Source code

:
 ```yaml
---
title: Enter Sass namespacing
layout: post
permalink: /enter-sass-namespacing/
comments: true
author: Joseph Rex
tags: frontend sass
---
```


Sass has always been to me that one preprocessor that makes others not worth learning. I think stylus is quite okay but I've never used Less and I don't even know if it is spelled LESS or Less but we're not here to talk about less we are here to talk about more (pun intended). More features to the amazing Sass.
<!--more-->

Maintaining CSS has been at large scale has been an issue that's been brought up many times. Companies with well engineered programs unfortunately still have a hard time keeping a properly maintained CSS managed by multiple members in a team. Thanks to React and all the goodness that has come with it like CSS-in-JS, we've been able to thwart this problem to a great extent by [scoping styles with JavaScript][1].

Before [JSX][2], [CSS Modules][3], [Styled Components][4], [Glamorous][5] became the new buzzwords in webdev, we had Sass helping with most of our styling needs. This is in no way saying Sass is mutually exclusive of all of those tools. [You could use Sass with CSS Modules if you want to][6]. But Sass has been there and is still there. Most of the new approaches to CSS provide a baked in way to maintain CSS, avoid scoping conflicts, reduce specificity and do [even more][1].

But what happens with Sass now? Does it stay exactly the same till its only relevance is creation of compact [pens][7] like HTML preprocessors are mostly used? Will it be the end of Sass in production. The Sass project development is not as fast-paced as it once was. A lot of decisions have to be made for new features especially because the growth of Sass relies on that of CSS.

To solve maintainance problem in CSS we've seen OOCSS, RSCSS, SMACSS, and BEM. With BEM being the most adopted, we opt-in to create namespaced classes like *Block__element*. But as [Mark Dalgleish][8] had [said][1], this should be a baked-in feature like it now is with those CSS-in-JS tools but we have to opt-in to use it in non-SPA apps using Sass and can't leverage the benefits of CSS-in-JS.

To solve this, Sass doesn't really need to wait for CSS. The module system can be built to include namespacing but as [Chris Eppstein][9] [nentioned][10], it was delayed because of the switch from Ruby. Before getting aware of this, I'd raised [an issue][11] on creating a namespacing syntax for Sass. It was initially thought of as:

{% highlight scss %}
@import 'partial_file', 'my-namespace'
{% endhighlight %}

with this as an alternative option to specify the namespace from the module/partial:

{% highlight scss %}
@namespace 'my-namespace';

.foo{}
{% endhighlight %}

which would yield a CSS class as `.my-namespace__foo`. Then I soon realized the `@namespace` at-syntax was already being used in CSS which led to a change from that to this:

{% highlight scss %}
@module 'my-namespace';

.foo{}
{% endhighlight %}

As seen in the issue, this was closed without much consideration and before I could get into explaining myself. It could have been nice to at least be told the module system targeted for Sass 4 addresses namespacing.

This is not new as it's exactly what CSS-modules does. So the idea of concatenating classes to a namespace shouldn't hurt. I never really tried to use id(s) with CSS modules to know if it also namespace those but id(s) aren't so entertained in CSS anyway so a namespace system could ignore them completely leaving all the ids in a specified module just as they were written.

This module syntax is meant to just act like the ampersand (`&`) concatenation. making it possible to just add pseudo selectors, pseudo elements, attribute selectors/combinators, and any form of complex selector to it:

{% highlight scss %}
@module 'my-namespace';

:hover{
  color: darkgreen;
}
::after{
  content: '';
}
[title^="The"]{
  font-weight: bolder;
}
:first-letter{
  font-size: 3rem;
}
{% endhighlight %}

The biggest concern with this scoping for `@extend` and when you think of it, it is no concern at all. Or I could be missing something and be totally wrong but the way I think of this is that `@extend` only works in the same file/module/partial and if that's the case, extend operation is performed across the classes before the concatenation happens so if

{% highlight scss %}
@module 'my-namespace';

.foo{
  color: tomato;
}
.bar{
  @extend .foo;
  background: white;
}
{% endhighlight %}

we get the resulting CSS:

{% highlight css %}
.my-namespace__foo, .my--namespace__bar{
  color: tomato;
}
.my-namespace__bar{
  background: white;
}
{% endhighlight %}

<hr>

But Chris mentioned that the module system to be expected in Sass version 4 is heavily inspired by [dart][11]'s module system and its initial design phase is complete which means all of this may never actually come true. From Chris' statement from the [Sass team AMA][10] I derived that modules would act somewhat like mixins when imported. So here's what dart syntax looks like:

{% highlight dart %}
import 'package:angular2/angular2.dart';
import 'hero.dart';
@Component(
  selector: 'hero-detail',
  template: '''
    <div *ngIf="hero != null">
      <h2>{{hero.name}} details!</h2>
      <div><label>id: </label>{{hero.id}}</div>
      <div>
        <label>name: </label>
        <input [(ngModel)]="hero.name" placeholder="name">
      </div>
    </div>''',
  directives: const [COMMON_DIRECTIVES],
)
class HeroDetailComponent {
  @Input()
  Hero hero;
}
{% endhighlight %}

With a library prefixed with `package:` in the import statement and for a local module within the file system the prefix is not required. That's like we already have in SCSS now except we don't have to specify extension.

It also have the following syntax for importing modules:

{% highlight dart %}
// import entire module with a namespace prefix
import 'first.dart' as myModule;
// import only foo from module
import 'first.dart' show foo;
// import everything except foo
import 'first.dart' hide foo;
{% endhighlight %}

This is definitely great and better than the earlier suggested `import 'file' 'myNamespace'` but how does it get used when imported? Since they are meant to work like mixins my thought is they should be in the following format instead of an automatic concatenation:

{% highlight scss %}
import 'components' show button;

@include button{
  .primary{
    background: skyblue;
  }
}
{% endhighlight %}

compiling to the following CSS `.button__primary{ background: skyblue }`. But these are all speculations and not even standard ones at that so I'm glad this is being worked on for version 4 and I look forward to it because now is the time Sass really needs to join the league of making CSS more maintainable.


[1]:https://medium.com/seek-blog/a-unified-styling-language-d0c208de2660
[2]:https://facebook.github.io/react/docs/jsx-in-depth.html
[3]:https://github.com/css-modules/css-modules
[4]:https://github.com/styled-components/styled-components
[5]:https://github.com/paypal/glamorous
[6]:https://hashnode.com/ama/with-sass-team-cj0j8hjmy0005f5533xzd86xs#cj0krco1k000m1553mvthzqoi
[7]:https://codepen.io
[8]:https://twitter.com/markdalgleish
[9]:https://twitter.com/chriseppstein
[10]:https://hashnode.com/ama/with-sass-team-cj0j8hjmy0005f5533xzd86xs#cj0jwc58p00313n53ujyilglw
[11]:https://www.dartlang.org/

——————

### ACTIVITY
Please reproduce the entire listing, exactly as shown.

### REPLY
Source code

:
 ```yaml
---
title: Enter Sass namespacing
layout: post
permalink: /enter-sass-namespacing/
comments: true
author: Joseph Rex
tags: frontend sass
---
```


Sass has always been to me that one preprocessor that makes others not worth learning. I think stylus is quite okay but I've never used Less and I don't even know if it is spelled LESS or Less but we're not here to talk about less we are here to talk about more (pun intended). More features to the amazing Sass.
<!--more-->

Maintaining CSS has been at large scale has been an issue that's been brought up many times. Companies with well engineered programs unfortunately still have a hard time keeping a properly maintained CSS managed by multiple members in a team. Thanks to React and all the goodness that has come with it like CSS-in-JS, we've been able to thwart this problem to a great extent by [scoping styles with JavaScript][1].

Before [JSX][2], [CSS Modules][3], [Styled Components][4], [Glamorous][5] became the new buzzwords in webdev, we had Sass helping with most of our styling needs. This is in no way saying Sass is mutually exclusive of all of those tools. [You could use Sass with CSS Modules if you want to][6]. But Sass has been there and is still there. Most of the new approaches to CSS provide a baked in way to maintain CSS, avoid scoping conflicts, reduce specificity and do [even more][1].

But what happens with Sass now? Does it stay exactly the same till its only relevance is creation of compact [pens][7] like HTML preprocessors are mostly used? Will it be the end of Sass in production. The Sass project development is not as fast-paced as it once was. A lot of decisions have to be made for new features especially because the growth of Sass relies on that of CSS.

To solve maintainance problem in CSS we've seen OOCSS, RSCSS, SMACSS, and BEM. With BEM being the most adopted, we opt-in to create namespaced classes like *Block__element*. But as [Mark Dalgleish][8] had [said][1], this should be a baked-in feature like it now is with those CSS-in-JS tools but we have to opt-in to use it in non-SPA apps using Sass and can't leverage the benefits of CSS-in-JS.

To solve this, Sass doesn't really need to wait for CSS. The module system can be built to include namespacing but as [Chris Eppstein][9] [nentioned][10], it was delayed because of the switch from Ruby. Before getting aware of this, I'd raised [an issue][11] on creating a namespacing syntax for Sass. It was initially thought of as:

{% highlight scss %}
@import 'partial_file', 'my-namespace'
{% endhighlight %}

with this as an alternative option to specify the namespace from the module/partial:

{% highlight scss %}
@namespace 'my-namespace';

.foo{}
{% endhighlight %}

which would yield a CSS class as `.my-namespace__foo`. Then I soon realized the `@namespace` at-syntax was already being used in CSS which led to a change from that to this:

{% highlight scss %}
@module 'my-namespace';

.foo{}
{% endhighlight %}

As seen in the issue, this was closed without much consideration and before I could get into explaining myself. It could have been nice to at least be told the module system targeted for Sass 4 addresses namespacing.

This is not new as it's exactly what CSS-modules does. So the idea of concatenating classes to a namespace shouldn't hurt. I never really tried to use id(s) with CSS modules to know if it also namespace those but id(s) aren't so entertained in CSS anyway so a namespace system could ignore them completely leaving all the ids in a specified module just as they were written.

This module syntax is meant to just act like the ampersand (`&`) concatenation. making it possible to just add pseudo selectors, pseudo elements, attribute selectors/combinators, and any form of complex selector to it:

{% highlight scss %}
@module 'my-namespace';

:hover{
  color: darkgreen;
}
::after{
  content: '';
}
[title^="The"]{
  font-weight: bolder;
}
:first-letter{
  font-size: 3rem;
}
{% endhighlight %}

The biggest concern with this scoping for `@extend` and when you think of it, it is no concern at all. Or I could be missing something and be totally wrong but the way I think of this is that `@extend` only works in the same file/module/partial and if that's the case, extend operation is performed across the classes before the concatenation happens so if

{% highlight scss %}
@module 'my-namespace';

.foo{
  color: tomato;
}
.bar{
  @extend .foo;
  background: white;
}
{% endhighlight %}

we get the resulting CSS:

{% highlight css %}
.my-namespace__foo, .my--namespace__bar{
  color: tomato;
}
.my-namespace__bar{
  background: white;
}
{% endhighlight %}

<hr>

But Chris mentioned that the module system to be expected in Sass version 4 is heavily inspired by [dart][11]'s module system and its initial design phase is complete which means all of this may never actually come true. From Chris' statement from the [Sass team AMA][10] I derived that modules would act somewhat like mixins when imported. So here's what dart syntax looks like:

{% highlight dart %}
import 'package:angular2/angular2.dart';
import 'hero.dart';
@Component(
  selector: 'hero-detail',
  template: '''
    <div *ngIf="hero != null">
      <h2>{{hero.name}} details!</h2>
      <div><label>id: </label>{{hero.id}}</div>
      <div>
        <label>name: </label>
        <input [(ngModel)]="hero.name" placeholder="name">
      </div>
    </div>''',
  directives: const [COMMON_DIRECTIVES],
)
class HeroDetailComponent {
  @Input()
  Hero hero;
}
{% endhighlight %}

With a library prefixed with `package:` in the import statement and for a local module within the file system the prefix is not required. That's like we already have in SCSS now except we don't have to specify extension.

It also have the following syntax for importing modules:

{% highlight dart %}
// import entire module with a namespace prefix
import 'first.dart' as myModule;
// import only foo from module
import 'first.dart' show foo;
// import everything except foo
import 'first.dart' hide foo;
{% endhighlight %}

This is definitely great and better than the earlier suggested `import 'file' 'myNamespace'` but how does it get used when imported? Since they are meant to work like mixins my thought is they should be in the following format instead of an automatic concatenation:

{% highlight scss %}
import 'components' show button;

@include button{
  .primary{
    background: skyblue;
  }
}
{% endhighlight %}

compiling to the following CSS `.button__primary{ background: skyblue }`. But these are all speculations and not even standard ones at that so I'm glad this is being worked on for version 4 and I look forward to it because now is the time Sass really needs to join the league of making CSS more maintainable.


[1]:https://medium.com/seek-blog/a-unified-styling-language-d0c208de2660
[2]:https://facebook.github.io/react/docs/jsx-in-depth.html
[3]:https://github.com/css-modules/css-modules
[4]:https://github.com/styled-components/styled-components
[5]:https://github.com/paypal/glamorous
[6]:https://hashnode.com/ama/with-sass-team-cj0j8hjmy0005f5533xzd86xs#cj0krco1k000m1553mvthzqoi
[7]:https://codepen.io
[8]:https://twitter.com/markdalgleish
[9]:https://twitter.com/chriseppstein
[10]:https://hashnode.com/ama/with-sass-team-cj0j8hjmy0005f5533xzd86xs#cj0jwc58p00313n53ujyilglw
[11]:https://www.dartlang.org/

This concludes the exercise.